In the U.S., GARDASIL 9 is indicated for use in females 9 through 45 years of age for the prevention of cervical, vulvar, vaginal, anal, oropharyngeal and other head and neck cancers caused by HPV Types 16, 18, 31, 33, 45, 52, and 58; cervical, vulvar, vaginal, and anal precancerous or dysplastic lesions caused by HPV Types 6, 11, 16, 18, 31, 33, 45, 52, and 58; and genital warts caused by HPV Types 6 and 11. GARDASIL 9 is also indicated for use in males 9 through 45 years of age for the prevention of anal, oropharyngeal and other head and neck cancers caused by HPV Types 16, 18, 31, 33, 45, 52, and 58; anal precancerous or dysplastic lesions caused by HPV Types 6, 11, 16, 18, 31, 33, 45, 52, and 58; and genital warts caused by HPV Types 6 and 11. The oropharyngeal and head and neck cancer indication is approved under accelerated approval based on effectiveness in preventing HPV-related anogenital disease. Continued approval for this indication may be contingent upon verification and description of clinical benefit in a confirmatory trial. The confirmatory trial is ongoing. GARDASIL 9 is contraindicated in individuals with hypersensitivity, including severe allergic reactions to yeast, or after a previous dose of GARDASIL 9 or GARDASIL [Human Papillomavirus Quadrivalent (Types 6, 11, 16, and 18) Vaccine, Recombinant].
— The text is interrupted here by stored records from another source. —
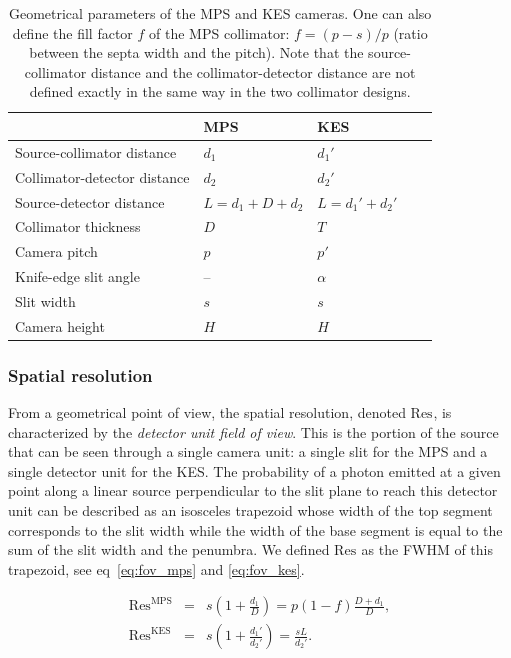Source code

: \documentclass[a4paper,english,12pt]{article}
\newcommand\FOV{\textrm{Res}}
\newcommand\MPS{\textrm{MPS}}
\newcommand\KES{\textrm{KES}}
\newcommand\du{}
\begin{document}
\begin{table}[h]
\centering
\begin{tabular}{lllll}
	\midrule
																& MPS               & KES \\
	\midrule
	Source-collimator distance		& $d_1$             & $d_1'$ \\
 	Collimator-detector distance	& $d_2$             & $d_2'$ \\
	Source-detector distance			& $L=d_1+D+d_2$			& $L=d_1'+d_2'$\\
 	Collimator thickness 					& $D$               & $T$ \\
	Camera pitch									& $p$								& $p'$\\
	Knife-edge slit angle					& --								& $\alpha$\\
	Slit width										& $s$ 							& $s$ \\ %
	Camera height									& $H$ 							& $H$ \\
	\midrule
\end{tabular}
\caption{Geometrical parameters of the MPS and KES cameras. One can also define the fill factor $f$ of the MPS collimator: $f=(p-s)/p$ (ratio between the septa width and the pitch). Note that the source-collimator distance and the collimator-detector distance are not defined exactly in the same way in the two collimator designs.}
\label{table:CamerasParameters}
\end{table}

\subsubsection{Spatial resolution}

From a geometrical point of view, the spatial resolution, denoted $\FOV_{\du}$, is characterized by the \textit{detector unit field of view}. This is the portion of
the source that can be seen through a single camera unit: a single slit for the MPS and a single detector unit for the KES. The probability of a photon emitted at a
given point along a linear source perpendicular to the slit plane to reach
this detector unit can be described as an isosceles trapezoid whose width of the top segment corresponds to the slit width while the width of the base segment is equal to the sum of the slit width and the penumbra. We defined $\FOV_{\du}$
as the FWHM of this trapezoid, see eq~\ref{eq:fov_mps} and \ref{eq:fov_kes}.

\begin{eqnarray}
  \label{eq:fov_mps}
  \FOV_{\du}^{\MPS} & = & s\left(1+ \frac{d_1}{D}\right) = p(1-f) \frac{D+d_1}{D}, \\
  \label{eq:fov_kes}
   \FOV_{\du}^{\KES} & = & s\left(1+ \frac{d_1'}{d_2'}\right) = \frac{sL}{d_2'}.
\end{eqnarray}
\end{document}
GARDASIL 9 targets HPV types that cause approximately 80% of cervical cancers. Additionally, HPV is responsible for causing genital warts and certain types of vulvar, vaginal, and anal cancers. For most people, HPV clears on its own, but for those who don’t clear the virus it could lead to certain cancers and other diseases.
As part of the primary objective of immunogenicity, data showed sustained HPV-antibody responses at 10 years after the third dose in boys and girls. Across GARDASIL 9-targeted HPV types, antibody assessments evaluated through geometric mean titers peaked at Month 7 and decreased thereafter through 126 months. The vast majority of study participants remained seropositive at the end of the study period; 99.6% to 100% of study participants were seropositive for the targeted HPV types at Month 7 based on HPV-9 competitive Luminex immunoassay (cLIA), and 81.3% to 97.7% remained seropositive at Month 126 depending on the HPV type. Based on the HPV-9 immunoglobulin G Luminex immunoassay (IgG-LIA), 94.9% to 100% of participants were seropositive at Month 126.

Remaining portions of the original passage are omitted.